Posted December 6, 2000  

Stress Test

By Jonathan Walters

When it comes to unenlightened self-interest, it’s been a dubious two months for local government.

First there was the general sense of euphoria among local governments last October, when President Clinton signed the fabulous-sounding “Truth in Regulating Act.” Under TIRA, Congress is handing over to the General Accounting Office the authority and resources to do detailed, independent assessments of the cost of new regulations ginned up by federal agencies, versus the benefits the new regulations are supposed to deliver. Because these include regulations that impact both the private sector and local government, groups like the National League of Cities found themselves allied with outfits like the U.S. Chamber of Commerce in support of the bill.

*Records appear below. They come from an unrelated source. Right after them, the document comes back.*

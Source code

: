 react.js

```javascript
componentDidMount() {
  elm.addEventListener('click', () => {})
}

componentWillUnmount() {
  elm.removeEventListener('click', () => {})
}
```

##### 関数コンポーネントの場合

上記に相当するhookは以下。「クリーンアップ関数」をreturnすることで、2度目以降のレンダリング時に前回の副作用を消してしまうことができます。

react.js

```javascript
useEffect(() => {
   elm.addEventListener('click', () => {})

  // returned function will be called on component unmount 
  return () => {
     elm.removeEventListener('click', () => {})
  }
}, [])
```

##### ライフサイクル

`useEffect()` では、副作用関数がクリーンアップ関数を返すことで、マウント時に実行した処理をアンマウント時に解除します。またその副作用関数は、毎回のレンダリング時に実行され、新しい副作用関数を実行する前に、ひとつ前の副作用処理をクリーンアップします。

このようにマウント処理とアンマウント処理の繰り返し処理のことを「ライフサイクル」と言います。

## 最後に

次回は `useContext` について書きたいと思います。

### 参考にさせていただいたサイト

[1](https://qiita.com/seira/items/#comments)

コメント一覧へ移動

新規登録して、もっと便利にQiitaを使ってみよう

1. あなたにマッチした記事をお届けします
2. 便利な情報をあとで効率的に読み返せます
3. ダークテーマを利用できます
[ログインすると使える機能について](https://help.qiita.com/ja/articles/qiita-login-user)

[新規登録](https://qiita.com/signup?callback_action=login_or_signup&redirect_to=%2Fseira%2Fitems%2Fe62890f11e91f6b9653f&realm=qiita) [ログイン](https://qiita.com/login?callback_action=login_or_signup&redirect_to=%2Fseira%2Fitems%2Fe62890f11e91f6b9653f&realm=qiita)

Nobody would argue that federal agencies shouldn’t be judicious in their regulatory policies. But local governments, for their part, might want to count to three before they start thinking in lockstep with the U.S. Chamber of Commerce, an organization not well known for deeply sympathetic views of government at any level.

Which is why what happened shortly after that tryst might serve local governments right. Just about a month after signing TIRA, President Clinton went from regulatory hero to zero by approving a final federal rule aimed at preventing repetitive stress injuries in the workplace. Again, local government interests allied themselves with the business community — this time to howl their objections. A headline in the NLC weekly newspaper decried the new rule as a “threat to cities.”

The nature of the threat: Among other onerous requirements of the rule, according to the League, cities, as employers, will have to teach employees about repetitive stress injuries and how to report them. Cities will have to cover the cost of treating repetitive stress injuries, and “they will also have to work at eliminating or lessening any workplace hazards that cause problems.”

Now one thing groups like the NLC are good at is pointing out the hypocrisy of the federal government. In fact, it’s reflexive. The feds say they’re going to stop their aggravated regulating, and a month later they’re dropping a doozy on local government. And so NLC starts spitting fire about the big, bad, hypocritical federal government. Except in this case, the reflex bypassed the brain. The feds aren’t asking local government to give every public employee a week’s paid vacation at the spa of their choice. The feds are asking local governments (and businesses) to extend common-sense protection to the folks on the front lines doing the heavy lifting.

But it’s clear how NLC stumbled into as embarrassing a public position as claiming that “eliminating or lessening workplace hazards” represents an onerous, odious mandate from the mean old federal government: Local government officials have been spending too much time in Chamber of Commerce board rooms strategizing on battling federal regulations, and not enough time with the gang down at the department of public works talking about shoulder injuries. While local governments do have legitimate interests that are frequently trammeled by the feds, local government does ultimately serve the public interest, including the public that works for them.

Jonathan Walters is a staff correspondent for Governing.